Rick McConnell, Cisco vice president and general manager for unified communications, told eWEEK during a private briefing in San Francisco that Cisco’s vision for mobility “is primarily a series of services to provide for an increasingly mobile work force.”

McConnell also said Cisco is trying to respond to consumer and end-user demand “for new [mobile] devices coming into the enterprise.”

Underscoring the company’s commitment to end user needs within the enterprise, he said Cisco recruited former Apple designer Cordell Ratzlaff to work on new user interfaces. In the past, McConnell admitted, Cisco “has not always been focused on the user experience.”

Known as Cisco Motion, the company’s new 3300 Series MSE (Mobility Services Engine) is designed to push business mobility into its next generation by promoting broader collaboration and new levels of productivity. Cisco said its new platform separates the network from the services part of the architecture, allowing customers to knit together local networks with outside cellular systems.

Cisco’s partner ecosystem for the new platform includes Nokia and Oracle, technology partners such as AeroScout, Agito Networks and Airetrak, and industry-specific application partners such as IntelliDOT and Johnson Controls (healthcare) and OATSystems (manufacturing).

“Today’s business mobility challenges cannot be solved using only traditional wireless LAN solutions when multiple network elements are converging and need to collaborate,” Brett Galloway, senior vice president of Cisco’s Wireless and Security Technology Group, said in a statement. “Cisco’s Motion approach is a true services-oriented network architecture that creates a mobility network as a platform for integrating key business strategies, processes and goals.”
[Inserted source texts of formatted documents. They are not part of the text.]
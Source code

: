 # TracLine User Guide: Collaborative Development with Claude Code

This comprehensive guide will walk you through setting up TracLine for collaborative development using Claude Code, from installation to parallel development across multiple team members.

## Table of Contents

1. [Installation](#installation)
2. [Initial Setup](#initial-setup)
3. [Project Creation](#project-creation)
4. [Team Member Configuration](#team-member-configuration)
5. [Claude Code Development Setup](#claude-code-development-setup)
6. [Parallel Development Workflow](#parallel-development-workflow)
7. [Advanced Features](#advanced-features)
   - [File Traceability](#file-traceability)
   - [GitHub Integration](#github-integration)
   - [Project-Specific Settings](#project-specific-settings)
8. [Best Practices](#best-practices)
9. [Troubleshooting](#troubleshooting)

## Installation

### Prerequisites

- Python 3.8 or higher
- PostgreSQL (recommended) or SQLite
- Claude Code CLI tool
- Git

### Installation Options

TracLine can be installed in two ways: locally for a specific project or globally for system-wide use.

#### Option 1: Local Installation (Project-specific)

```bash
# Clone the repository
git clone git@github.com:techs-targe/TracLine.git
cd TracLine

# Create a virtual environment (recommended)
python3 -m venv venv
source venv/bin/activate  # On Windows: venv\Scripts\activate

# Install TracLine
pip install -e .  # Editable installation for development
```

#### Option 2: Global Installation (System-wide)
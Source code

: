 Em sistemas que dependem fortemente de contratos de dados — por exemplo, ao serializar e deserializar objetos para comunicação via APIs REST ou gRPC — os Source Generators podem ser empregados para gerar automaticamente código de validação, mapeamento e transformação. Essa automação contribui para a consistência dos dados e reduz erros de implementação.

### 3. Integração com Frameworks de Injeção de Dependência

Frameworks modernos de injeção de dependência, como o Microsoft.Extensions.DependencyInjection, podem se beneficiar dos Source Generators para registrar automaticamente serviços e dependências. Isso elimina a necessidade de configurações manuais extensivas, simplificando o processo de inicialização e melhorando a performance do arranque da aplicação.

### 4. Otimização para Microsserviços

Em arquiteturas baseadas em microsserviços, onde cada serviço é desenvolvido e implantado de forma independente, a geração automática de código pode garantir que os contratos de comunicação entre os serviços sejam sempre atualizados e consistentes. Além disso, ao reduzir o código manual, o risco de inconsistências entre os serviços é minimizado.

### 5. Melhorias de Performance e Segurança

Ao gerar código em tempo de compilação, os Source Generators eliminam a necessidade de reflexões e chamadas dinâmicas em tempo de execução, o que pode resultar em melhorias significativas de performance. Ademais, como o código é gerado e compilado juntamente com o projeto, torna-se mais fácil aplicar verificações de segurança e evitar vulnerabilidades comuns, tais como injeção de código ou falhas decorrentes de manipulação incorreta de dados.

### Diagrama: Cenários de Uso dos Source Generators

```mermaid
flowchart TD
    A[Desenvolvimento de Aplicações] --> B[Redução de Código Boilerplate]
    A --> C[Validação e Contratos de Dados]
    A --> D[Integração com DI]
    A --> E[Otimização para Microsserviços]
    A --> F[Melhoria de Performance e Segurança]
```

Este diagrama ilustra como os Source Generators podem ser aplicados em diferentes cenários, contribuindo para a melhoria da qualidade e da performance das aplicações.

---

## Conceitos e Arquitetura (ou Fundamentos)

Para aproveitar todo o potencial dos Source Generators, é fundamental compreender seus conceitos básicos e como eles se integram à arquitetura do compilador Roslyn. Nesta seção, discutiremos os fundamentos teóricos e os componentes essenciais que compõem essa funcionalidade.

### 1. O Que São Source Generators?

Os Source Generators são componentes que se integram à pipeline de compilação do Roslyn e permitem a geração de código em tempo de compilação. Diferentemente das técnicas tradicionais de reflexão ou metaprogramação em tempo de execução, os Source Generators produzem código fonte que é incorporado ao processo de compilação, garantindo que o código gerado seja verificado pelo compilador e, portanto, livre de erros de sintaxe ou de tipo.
Cisco is releasing four initial software programs for the new platform: a context-aware package, an adaptive wireless intrusion prevention system, a secure client manager program and a mobile roaming package. The Cisco MSE and its software integrate with the Cisco Unified Wireless Network portfolio, Cisco Unified Communications Manager and Cisco-compatible devices to expand the reach of an enterprise’s mobility system.

Cisco’s new system, scheduled for a June release, aims to help businesses manage disparate networks, such as Wi-Fi, cellular, passive RFID, personal wireless, sensors and Ethernet, by unifying networks, managing and securing the growing number of devices attached to networks, fostering collaboration and opening up development to third parties.

Cisco is also continuing previously announced integration work with both Microsoft and IBM products. In September, it will roll out inter-domain presence federation, which will allow customers who work in different companies to communicate more effectively by showing their presence information.

It will also announce new integrations with IBM’s Lotus Sametime client in June, including the ability to control a hard phone from the Sametime cllient.